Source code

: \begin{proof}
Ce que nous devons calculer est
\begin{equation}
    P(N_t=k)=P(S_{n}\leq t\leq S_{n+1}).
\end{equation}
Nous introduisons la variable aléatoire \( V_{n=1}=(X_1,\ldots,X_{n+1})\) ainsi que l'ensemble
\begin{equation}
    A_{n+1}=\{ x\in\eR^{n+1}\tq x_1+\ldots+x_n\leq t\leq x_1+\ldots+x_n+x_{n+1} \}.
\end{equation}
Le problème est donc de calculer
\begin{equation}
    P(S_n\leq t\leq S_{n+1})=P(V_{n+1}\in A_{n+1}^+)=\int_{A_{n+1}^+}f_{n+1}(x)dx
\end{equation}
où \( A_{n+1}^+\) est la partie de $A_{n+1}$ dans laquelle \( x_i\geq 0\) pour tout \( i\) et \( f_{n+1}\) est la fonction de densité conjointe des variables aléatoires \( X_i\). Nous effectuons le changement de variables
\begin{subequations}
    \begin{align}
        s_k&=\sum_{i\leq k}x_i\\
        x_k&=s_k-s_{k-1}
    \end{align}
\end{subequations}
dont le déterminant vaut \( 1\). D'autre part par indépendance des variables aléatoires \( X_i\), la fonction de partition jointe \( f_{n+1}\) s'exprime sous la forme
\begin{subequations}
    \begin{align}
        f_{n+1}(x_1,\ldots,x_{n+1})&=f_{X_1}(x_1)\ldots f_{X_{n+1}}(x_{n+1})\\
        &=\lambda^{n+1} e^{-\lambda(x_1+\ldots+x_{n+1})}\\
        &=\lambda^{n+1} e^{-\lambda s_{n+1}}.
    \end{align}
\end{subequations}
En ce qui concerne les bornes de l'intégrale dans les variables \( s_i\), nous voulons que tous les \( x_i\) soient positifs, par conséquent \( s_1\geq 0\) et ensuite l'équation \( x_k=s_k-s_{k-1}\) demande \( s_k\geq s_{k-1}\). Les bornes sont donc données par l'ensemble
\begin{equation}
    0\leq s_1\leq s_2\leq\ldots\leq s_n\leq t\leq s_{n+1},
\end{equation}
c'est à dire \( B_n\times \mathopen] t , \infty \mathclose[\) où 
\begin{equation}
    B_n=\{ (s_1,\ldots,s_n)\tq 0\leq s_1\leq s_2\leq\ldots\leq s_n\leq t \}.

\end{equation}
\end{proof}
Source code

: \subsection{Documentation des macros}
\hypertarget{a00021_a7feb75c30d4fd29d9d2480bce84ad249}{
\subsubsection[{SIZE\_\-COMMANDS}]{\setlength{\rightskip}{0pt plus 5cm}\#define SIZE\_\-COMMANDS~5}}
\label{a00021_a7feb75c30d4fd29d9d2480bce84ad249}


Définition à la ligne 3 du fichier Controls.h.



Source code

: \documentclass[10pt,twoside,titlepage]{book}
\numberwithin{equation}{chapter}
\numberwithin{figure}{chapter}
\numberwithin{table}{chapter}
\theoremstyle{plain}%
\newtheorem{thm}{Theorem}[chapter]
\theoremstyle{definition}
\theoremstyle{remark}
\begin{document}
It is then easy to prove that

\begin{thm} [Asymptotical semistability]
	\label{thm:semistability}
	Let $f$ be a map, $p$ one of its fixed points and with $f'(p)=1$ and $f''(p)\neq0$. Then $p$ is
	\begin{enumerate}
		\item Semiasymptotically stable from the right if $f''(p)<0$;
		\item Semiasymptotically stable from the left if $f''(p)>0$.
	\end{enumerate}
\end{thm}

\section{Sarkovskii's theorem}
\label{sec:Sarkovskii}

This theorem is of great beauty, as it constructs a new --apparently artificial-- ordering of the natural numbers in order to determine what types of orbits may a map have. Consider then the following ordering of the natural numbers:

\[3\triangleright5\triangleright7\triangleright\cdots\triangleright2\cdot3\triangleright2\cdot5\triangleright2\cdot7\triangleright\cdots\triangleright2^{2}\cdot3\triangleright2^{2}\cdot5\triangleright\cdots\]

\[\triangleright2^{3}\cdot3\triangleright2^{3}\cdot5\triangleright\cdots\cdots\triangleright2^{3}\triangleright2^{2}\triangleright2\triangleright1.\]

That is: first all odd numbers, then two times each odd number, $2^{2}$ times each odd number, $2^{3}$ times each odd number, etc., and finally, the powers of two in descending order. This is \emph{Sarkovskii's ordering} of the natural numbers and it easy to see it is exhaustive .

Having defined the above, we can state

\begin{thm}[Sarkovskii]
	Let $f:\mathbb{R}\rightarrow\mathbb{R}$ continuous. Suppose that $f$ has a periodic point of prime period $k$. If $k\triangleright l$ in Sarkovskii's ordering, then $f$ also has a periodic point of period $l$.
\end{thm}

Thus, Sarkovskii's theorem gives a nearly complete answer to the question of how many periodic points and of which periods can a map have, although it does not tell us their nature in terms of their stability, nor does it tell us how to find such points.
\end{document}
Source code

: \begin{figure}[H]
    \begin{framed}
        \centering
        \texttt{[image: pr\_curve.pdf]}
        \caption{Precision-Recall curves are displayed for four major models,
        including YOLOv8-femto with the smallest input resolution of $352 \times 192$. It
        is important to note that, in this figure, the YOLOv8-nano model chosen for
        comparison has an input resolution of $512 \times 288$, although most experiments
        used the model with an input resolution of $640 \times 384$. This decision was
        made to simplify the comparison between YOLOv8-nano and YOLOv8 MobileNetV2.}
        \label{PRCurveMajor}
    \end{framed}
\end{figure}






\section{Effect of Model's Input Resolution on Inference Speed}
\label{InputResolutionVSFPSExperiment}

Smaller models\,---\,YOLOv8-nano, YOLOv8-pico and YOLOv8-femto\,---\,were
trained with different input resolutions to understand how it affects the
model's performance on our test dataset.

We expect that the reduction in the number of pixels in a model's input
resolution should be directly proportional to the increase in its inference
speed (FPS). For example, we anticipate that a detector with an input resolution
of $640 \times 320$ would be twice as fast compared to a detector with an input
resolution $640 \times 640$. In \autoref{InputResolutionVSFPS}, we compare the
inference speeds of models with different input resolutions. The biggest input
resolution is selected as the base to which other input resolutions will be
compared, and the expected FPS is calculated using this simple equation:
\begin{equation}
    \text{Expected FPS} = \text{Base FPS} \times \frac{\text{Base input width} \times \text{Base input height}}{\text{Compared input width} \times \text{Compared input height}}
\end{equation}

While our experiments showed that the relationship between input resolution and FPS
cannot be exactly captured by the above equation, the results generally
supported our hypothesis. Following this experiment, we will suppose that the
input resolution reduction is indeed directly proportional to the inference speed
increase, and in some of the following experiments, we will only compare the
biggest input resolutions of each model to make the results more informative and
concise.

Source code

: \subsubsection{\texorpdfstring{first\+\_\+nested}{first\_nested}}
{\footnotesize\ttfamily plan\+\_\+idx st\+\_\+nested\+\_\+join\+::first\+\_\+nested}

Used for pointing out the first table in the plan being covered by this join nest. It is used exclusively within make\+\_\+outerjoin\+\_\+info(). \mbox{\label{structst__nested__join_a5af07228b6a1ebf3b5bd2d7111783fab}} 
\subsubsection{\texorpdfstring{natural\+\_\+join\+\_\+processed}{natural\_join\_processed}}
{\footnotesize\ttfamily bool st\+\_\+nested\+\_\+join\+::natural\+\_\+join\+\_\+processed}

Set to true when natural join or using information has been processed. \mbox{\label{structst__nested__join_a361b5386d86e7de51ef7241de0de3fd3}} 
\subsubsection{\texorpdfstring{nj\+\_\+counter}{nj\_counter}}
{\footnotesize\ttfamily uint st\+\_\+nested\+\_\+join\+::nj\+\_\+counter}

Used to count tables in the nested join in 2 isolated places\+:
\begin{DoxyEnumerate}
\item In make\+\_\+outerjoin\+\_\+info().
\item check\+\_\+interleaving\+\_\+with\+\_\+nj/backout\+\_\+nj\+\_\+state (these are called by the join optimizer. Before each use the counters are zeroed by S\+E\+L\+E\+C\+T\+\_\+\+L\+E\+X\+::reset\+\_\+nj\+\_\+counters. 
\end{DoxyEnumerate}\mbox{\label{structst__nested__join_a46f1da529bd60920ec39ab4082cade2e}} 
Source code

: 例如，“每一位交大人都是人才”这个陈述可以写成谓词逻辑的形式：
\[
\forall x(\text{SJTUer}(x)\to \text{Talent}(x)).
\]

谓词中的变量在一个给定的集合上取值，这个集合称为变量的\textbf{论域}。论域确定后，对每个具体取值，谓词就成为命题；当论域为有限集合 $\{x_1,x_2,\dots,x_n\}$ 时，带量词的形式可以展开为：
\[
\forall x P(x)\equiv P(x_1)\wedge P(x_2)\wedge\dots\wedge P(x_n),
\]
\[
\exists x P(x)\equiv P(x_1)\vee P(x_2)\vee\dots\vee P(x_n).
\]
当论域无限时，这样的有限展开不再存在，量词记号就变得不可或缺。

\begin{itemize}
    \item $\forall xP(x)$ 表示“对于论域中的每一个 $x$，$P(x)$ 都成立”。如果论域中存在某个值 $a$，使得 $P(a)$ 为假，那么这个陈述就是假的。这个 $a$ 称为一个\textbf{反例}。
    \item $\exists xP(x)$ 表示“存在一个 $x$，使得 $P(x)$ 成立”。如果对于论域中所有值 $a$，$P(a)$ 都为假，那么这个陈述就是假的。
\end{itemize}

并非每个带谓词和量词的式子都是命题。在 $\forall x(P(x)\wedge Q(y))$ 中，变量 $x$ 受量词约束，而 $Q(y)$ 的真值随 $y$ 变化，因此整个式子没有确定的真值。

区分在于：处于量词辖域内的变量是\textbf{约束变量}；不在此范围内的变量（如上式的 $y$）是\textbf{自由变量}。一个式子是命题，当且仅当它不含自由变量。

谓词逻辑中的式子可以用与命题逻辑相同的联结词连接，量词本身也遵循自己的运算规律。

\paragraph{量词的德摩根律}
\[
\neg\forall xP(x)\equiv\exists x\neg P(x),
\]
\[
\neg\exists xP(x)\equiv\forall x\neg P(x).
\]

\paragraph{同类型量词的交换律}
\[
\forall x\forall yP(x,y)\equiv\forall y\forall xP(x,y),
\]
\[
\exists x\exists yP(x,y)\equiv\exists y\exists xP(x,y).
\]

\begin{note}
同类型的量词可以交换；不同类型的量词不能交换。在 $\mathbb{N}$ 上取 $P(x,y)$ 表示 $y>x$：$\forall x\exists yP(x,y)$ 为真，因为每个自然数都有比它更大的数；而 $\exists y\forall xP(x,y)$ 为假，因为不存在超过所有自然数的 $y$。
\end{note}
__________
Throughout the data above, count the lines in which the word "increase" occurs; supply the number alone.

2